When I was undergoing treatment at the Eppley Center in Omaha, NE., my wife told me that, if I got sober, I might be able to become the minister I wanted to be. It was the fall of '76 and the whole thing seemed absurd. I had been in a shell for most of my life, and I had little commitment to much more than "getting ahead." I couldn't remember most of my past... and I had been beaten by alcohol at the age of 30. Thinking of others, or even of myself with any clarity, was not my strong suit, and I was, at once, too proud to ask for help and afraid of my own shadow. I looked at Sherry, who came down to see me (with our two little girls in tow) everyday, and wondered how anything good could come of my life. I had some talent- I knew that- but I didn't have any purpose or direction... nor any real hope of finding either one.
They let me out of the place after 30 days and I continued on with my life. I returned to work and attended meetings. I also began to attend church because I had responded to Christ's call in my life while I was in treatment. It was Pastor Lu who led me in the "Sinner's Prayer," and I wanted him to help me grow as a Christian. Sherry and I joined small groups in the church. We joined in fellowship events and, from time to time, I would tell "my story" to groups outside the church, I was "on my way" as a Christian, but spiritual maturity was elusive. I continued on my spiritual journey and God was faithful...but I also continued to struggle with pride and temptation. One step forward and two back, falling down and getting up, letting myself and others down and making amends- that pretty well sums up my spiritual life then. I was gaining a little ground, but I was picking up a lot of bumps and bruises.

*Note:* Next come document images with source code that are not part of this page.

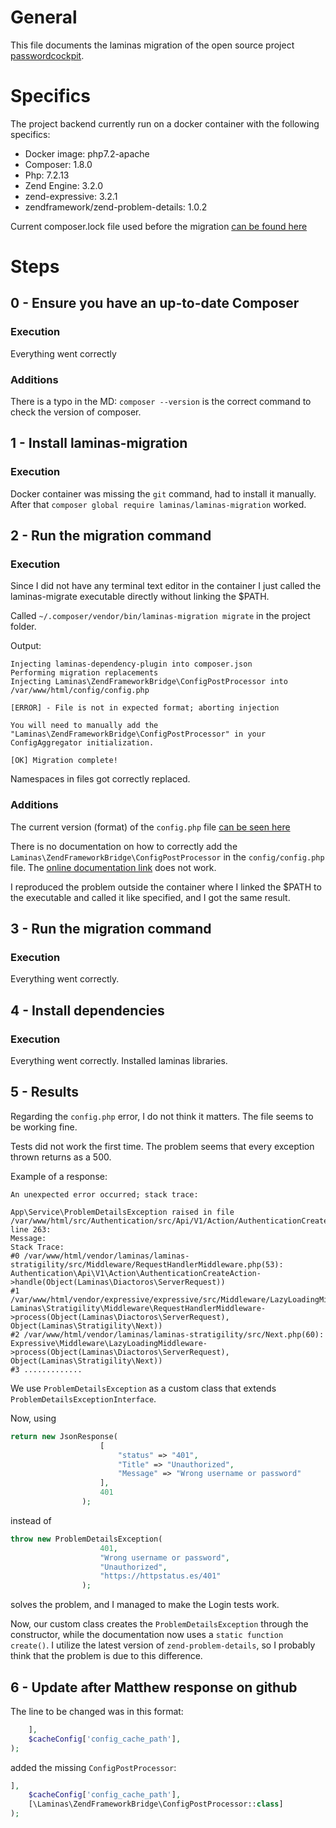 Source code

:# General
This file documents the laminas migration of the open source project [passwordcockpit](https://github.com/passwordcockpit/passwordcockpit).

# Specifics

The project backend currently run on a docker container with the following specifics:

- Docker image: php7.2-apache
- Composer: 1.8.0
- Php: 7.2.13
- Zend Engine: 3.2.0
- zend-expressive: 3.2.1
- zendframework/zend-problem-details: 1.0.2

Current composer.lock file used before the migration [can be found here](https://github.com/passwordcockpit/backend/blob/9bf5471bb965501ed911b13413a5225bb65d04f2/composer.lock)

# Steps

## 0 - Ensure you have an up-to-date Composer

### Execution
Everything went correctly

### Additions
There is a typo in the MD: `composer --version` is the correct command to check the version of composer.

## 1 - Install laminas-migration

### Execution
Docker container was missing the `git` command, had to install it manually. After that `composer global require laminas/laminas-migration` worked.

## 2 - Run the migration command

### Execution 
Since I did not have any terminal text editor in the container I just called the laminas-migrate executable directly without linking the $PATH.

Called `~/.composer/vendor/bin/laminas-migration migrate` in the project folder.

Output: 

```
Injecting laminas-dependency-plugin into composer.json
Performing migration replacements
Injecting Laminas\ZendFrameworkBridge\ConfigPostProcessor into /var/www/html/config/config.php

[ERROR] - File is not in expected format; aborting injection       

You will need to manually add the "Laminas\ZendFrameworkBridge\ConfigPostProcessor" in your ConfigAggregator initialization.
                                                                                                                     
[OK] Migration complete!                                                             
```

Namespaces in files got correctly replaced.

### Additions
The current version (format) of the `config.php` file [can be seen here](https://github.com/passwordcockpit/backend/blob/f98fe4da859e41793ab2f400b5352294d30bc250/config/config.php)

There is no documentation on how to correctly add the `Laminas\ZendFrameworkBridge\ConfigPostProcessor` in the `config/config.php` file. The [online documentation link](https://docs.laminas.dev/laminas-zendframework-bridge) does not work.

I reproduced the problem outside the container where I linked the $PATH to the executable and called it like specified, and I got the same result. 

## 3 - Run the migration command

### Execution
Everything went correctly.

## 4 - Install dependencies

### Execution 
Everything went correctly. Installed laminas libraries.

## 5 - Results

Regarding the `config.php` error, I do not think it matters. The file seems to be working fine.

Tests did not work the first time. The problem seems that every exception thrown returns as a 500.

Example of a response:
```
An unexpected error occurred; stack trace:

App\Service\ProblemDetailsException raised in file
/var/www/html/src/Authentication/src/Api/V1/Action/AuthenticationCreateAction.php line 263:
Message:
Stack Trace:
#0 /var/www/html/vendor/laminas/laminas-stratigility/src/Middleware/RequestHandlerMiddleware.php(53):
Authentication\Api\V1\Action\AuthenticationCreateAction->handle(Object(Laminas\Diactoros\ServerRequest))
#1 /var/www/html/vendor/expressive/expressive/src/Middleware/LazyLoadingMiddleware.php(46):
Laminas\Stratigility\Middleware\RequestHandlerMiddleware->process(Object(Laminas\Diactoros\ServerRequest),
Object(Laminas\Stratigility\Next))
#2 /var/www/html/vendor/laminas/laminas-stratigility/src/Next.php(60):
Expressive\Middleware\LazyLoadingMiddleware->process(Object(Laminas\Diactoros\ServerRequest),
Object(Laminas\Stratigility\Next))
#3 .............
```

We use `ProblemDetailsException` as a custom class that extends `ProblemDetailsExceptionInterface`.

Now, using 
```php
return new JsonResponse(
                    [
                        "status" => "401",
                        "Title" => "Unauthorized",
                        "Message" => "Wrong username or password"
                    ],
                    401
                );
```
instead of 
```php
throw new ProblemDetailsException(
                    401,
                    "Wrong username or password",
                    "Unauthorized",
                    "https://httpstatus.es/401"
                );
```

solves the problem, and I managed to make the Login tests work.

Now, our custom class creates the `ProblemDetailsException` through the constructor, while the documentation now uses a `static function create()`. I utilize the latest version of `zend-problem-details`, so I probably think that the problem is due to this difference.

## 6 - Update after Matthew response on github

The line to be changed was in this format:
```php
    ],
    $cacheConfig['config_cache_path'], 
);
```

added the missing `ConfigPostProcessor`:
```php
],
    $cacheConfig['config_cache_path'],
    [\Laminas\ZendFrameworkBridge\ConfigPostProcessor::class]
);
```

Over time. it became clear that serenity wasn't going to come easily to me. There was too much conflict in my spirit, too much pain in my heart, too many doubts in my head... to be of much use to God, but in the face of all my inadequacies, God led Sherry and me to seminary in the fall of 1989. The classwork was easy and when I was ordained, I had no problem preaching... but I was caught off-guard by the "weight of being pastor" to others. I began to visit people in their time of real need and as I sat with them, I discovered that I had very little to say. When Lonnie asked me why her husband, Bill, had been killed, I didn't have much of an answer (and she didn't agree with the one I gave her). When I visited Isabelle as she was dying, her family told me that she had been hanging on, waiting for me, I asked myself "why?" What could I do, other than to touch her face, hold her hand, and seek God's grace-filled power? I walked down hospital corridors and sometimes, when I approached a family, someone would say- with a lilt in their voice- the pastor is coming! And it became clear that being a pastor was much more about mediating God's presence than simply preaching on Sundays.

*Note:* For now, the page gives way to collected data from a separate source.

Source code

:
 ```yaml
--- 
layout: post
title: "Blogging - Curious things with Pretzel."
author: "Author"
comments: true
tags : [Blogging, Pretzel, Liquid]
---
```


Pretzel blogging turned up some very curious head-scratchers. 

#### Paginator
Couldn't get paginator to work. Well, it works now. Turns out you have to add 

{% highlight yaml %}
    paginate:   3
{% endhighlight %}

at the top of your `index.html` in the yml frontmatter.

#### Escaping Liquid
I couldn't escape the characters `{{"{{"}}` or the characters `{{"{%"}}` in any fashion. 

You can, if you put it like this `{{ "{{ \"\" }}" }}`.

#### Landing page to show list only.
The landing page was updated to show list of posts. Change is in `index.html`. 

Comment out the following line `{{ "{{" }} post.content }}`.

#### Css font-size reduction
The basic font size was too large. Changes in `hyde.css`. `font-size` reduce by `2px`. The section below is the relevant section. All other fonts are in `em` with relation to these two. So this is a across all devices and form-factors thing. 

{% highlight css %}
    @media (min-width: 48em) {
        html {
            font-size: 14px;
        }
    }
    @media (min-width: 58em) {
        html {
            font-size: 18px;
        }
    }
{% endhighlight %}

Time passed. We moved on to other churches and God continued to prune me. When I arrived in Peoria and decided that I didn't have the time to accept an invitation to a 50th anniversary, I came face-to-face with the pain that such a self-centered decision can cause others... and I was again reminded that my spiritual growth had more to do with vulnerability than achievement. In this particular case I was granted forgiveness, but I promised myself that I would never be too busy to be present to others again. I've done a reasonable job of keeping this promise over the years, and I've learned that being vulnerable is the key to love. If you stand with others- if you let them love you- if you laugh with them and cry with them and just sit and stare with them- if you let them doubt in front of you- then you will become bonded in Christ... and you will be a minister, whether you are ordained or not.
Yesterday, I had breakfast with a friend of mine... and he said that he had heard that I was going to preach at our church in Minooka on the 21st. I told him that I was and then he said, "If you need a lay reader, I would be honored." Well, as he knew, naming lay readers is now above my pay grade, but I was struck by his comment. I know that it's the sort of thing people hear everyday, but it struck me anyway. Perhaps I have learned something. Maybe Sherry's patience and God's steadfast love has paid off. It's 2017 and due to God's grace, I believe that I am the minister that I talked about becoming back in the 70's. When I left the business world in 1989, some people said, "good riddance." Others rejoiced (I'm sure of it). And now a good man like Paul says that he would be honored to stand on the chancel with me. Go figure. God is very, very good. Amen.